The task: Of the lines below, write out exactly those from the line with "# Discord Developer Portal設定" through the line with "- BOT_TOKEN(str)：Bot(Build-A-Bot/TOKEN)", both included, and skip the rest.

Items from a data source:
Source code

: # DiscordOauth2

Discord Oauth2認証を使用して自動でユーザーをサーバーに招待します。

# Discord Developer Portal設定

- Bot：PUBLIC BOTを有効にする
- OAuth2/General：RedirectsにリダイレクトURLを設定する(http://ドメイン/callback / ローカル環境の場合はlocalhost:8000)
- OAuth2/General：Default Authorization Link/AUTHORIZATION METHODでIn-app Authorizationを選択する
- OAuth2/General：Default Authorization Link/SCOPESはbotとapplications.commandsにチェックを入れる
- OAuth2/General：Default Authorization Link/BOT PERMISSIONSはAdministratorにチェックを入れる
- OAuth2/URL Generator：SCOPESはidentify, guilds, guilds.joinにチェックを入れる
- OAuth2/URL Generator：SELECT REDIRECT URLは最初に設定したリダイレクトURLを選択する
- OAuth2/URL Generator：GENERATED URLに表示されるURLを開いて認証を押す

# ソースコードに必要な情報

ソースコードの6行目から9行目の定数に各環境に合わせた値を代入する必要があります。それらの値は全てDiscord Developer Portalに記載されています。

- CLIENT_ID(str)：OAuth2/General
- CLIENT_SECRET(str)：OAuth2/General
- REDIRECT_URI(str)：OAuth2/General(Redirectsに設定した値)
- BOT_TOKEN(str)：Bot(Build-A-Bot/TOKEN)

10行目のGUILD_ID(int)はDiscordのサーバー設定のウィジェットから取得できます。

Output:
# Discord Developer Portal設定

- Bot：PUBLIC BOTを有効にする
- OAuth2/General：RedirectsにリダイレクトURLを設定する(http://ドメイン/callback / ローカル環境の場合はlocalhost:8000)
- OAuth2/General：Default Authorization Link/AUTHORIZATION METHODでIn-app Authorizationを選択する
- OAuth2/General：Default Authorization Link/SCOPESはbotとapplications.commandsにチェックを入れる
- OAuth2/General：Default Authorization Link/BOT PERMISSIONSはAdministratorにチェックを入れる
- OAuth2/URL Generator：SCOPESはidentify, guilds, guilds.joinにチェックを入れる
- OAuth2/URL Generator：SELECT REDIRECT URLは最初に設定したリダイレクトURLを選択する
- OAuth2/URL Generator：GENERATED URLに表示されるURLを開いて認証を押す

# ソースコードに必要な情報

ソースコードの6行目から9行目の定数に各環境に合わせた値を代入する必要があります。それらの値は全てDiscord Developer Portalに記載されています。

- CLIENT_ID(str)：OAuth2/General
- CLIENT_SECRET(str)：OAuth2/General
- REDIRECT_URI(str)：OAuth2/General(Redirectsに設定した値)
- BOT_TOKEN(str)：Bot(Build-A-Bot/TOKEN)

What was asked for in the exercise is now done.